- [Problem to work on] A single number is the whole answer: the count of lines in these entries that hold "theme".

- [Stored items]

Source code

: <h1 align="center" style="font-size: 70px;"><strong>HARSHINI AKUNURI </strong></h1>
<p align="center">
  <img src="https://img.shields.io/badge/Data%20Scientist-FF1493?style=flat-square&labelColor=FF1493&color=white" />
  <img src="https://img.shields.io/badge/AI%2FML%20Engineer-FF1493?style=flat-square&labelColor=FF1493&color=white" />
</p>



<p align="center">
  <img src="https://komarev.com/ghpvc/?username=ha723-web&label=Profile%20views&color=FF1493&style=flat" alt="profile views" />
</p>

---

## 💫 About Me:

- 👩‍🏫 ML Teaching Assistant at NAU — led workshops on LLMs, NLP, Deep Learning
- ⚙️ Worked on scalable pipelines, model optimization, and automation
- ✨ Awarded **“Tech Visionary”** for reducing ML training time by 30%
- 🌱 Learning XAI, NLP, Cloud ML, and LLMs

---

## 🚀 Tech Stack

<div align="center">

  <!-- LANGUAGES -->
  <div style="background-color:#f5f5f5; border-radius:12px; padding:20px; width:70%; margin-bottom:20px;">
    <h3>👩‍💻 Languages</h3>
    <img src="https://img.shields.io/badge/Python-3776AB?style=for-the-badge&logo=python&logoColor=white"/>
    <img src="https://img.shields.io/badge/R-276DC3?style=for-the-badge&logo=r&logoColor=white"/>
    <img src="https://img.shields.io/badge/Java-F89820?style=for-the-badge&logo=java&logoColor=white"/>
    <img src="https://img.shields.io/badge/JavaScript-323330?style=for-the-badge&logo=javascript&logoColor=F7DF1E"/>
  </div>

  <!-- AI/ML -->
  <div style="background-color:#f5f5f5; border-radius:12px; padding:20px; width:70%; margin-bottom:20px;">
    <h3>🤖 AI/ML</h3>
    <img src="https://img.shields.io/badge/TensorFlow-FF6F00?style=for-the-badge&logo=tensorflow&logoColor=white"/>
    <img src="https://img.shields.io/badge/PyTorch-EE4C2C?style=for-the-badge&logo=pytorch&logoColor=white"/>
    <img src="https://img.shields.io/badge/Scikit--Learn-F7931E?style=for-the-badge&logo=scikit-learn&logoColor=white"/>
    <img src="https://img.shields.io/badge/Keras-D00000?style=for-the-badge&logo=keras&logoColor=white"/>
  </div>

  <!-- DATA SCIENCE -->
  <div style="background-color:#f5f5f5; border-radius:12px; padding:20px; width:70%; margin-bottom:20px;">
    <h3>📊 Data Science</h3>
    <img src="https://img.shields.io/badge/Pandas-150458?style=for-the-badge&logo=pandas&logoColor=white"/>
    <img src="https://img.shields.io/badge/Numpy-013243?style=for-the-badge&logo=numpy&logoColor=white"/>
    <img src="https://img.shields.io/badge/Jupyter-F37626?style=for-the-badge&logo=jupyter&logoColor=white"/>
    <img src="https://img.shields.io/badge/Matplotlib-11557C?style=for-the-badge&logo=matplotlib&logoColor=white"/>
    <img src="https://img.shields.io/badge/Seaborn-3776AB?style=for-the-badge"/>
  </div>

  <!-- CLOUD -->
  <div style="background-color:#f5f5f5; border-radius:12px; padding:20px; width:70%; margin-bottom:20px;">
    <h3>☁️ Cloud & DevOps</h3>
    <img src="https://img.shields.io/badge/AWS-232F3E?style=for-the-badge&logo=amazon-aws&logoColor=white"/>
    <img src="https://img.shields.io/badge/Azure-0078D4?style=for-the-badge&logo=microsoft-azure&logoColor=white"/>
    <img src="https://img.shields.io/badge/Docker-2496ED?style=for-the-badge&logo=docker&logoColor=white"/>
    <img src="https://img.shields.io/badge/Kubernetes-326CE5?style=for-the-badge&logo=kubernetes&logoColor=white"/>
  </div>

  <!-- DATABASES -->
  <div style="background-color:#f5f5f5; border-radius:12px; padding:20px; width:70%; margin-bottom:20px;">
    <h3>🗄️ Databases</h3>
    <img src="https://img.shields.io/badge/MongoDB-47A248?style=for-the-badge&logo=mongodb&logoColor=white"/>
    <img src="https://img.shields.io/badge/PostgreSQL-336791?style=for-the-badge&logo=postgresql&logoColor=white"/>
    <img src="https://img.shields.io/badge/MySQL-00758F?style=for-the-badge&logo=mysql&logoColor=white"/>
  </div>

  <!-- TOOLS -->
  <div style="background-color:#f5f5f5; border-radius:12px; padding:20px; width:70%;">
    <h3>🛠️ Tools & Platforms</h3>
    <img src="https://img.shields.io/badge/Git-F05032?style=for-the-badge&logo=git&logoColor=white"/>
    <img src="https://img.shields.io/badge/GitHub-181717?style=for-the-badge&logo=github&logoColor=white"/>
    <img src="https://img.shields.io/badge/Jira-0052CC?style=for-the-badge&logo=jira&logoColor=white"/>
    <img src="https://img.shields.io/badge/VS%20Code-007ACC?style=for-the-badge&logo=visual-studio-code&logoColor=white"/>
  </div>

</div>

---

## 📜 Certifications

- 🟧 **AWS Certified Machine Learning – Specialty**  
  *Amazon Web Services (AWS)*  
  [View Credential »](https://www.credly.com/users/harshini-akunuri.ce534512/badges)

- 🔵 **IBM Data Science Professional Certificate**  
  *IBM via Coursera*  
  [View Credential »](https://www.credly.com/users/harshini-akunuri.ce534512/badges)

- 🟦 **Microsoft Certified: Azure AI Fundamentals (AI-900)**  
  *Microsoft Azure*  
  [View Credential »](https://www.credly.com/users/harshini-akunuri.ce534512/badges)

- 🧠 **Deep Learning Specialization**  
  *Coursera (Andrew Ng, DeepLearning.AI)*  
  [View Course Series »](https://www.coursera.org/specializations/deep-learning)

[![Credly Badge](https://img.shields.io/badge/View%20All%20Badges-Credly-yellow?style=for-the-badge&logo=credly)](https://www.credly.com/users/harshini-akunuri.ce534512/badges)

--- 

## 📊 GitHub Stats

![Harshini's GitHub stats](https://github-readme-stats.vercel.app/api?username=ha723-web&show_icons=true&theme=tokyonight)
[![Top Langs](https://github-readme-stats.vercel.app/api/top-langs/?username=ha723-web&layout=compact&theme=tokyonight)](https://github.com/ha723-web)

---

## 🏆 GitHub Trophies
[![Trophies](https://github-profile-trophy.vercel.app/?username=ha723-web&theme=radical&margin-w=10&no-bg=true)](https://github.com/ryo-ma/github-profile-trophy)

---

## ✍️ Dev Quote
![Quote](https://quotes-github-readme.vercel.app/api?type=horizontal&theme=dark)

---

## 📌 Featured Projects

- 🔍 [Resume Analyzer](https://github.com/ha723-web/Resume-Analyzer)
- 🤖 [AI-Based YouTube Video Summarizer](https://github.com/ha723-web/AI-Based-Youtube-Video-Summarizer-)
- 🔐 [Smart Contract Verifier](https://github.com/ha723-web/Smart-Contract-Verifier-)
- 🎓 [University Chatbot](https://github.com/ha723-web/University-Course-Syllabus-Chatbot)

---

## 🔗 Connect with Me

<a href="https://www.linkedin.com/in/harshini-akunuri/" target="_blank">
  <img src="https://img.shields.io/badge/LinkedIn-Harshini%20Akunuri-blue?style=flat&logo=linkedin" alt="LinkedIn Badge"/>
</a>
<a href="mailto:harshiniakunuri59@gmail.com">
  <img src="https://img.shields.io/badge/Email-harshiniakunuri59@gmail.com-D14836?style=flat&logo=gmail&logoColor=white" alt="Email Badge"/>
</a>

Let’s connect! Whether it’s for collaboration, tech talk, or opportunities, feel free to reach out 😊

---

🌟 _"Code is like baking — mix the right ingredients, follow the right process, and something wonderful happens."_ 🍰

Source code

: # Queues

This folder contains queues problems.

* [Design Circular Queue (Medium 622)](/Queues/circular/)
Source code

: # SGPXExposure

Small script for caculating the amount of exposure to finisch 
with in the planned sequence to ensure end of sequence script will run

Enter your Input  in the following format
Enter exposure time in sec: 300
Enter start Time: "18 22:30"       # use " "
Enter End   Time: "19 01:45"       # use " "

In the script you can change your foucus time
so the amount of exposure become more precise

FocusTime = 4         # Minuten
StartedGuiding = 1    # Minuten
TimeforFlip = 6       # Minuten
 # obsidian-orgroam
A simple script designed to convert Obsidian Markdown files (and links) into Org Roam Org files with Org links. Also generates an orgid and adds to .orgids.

- [Written answer] 4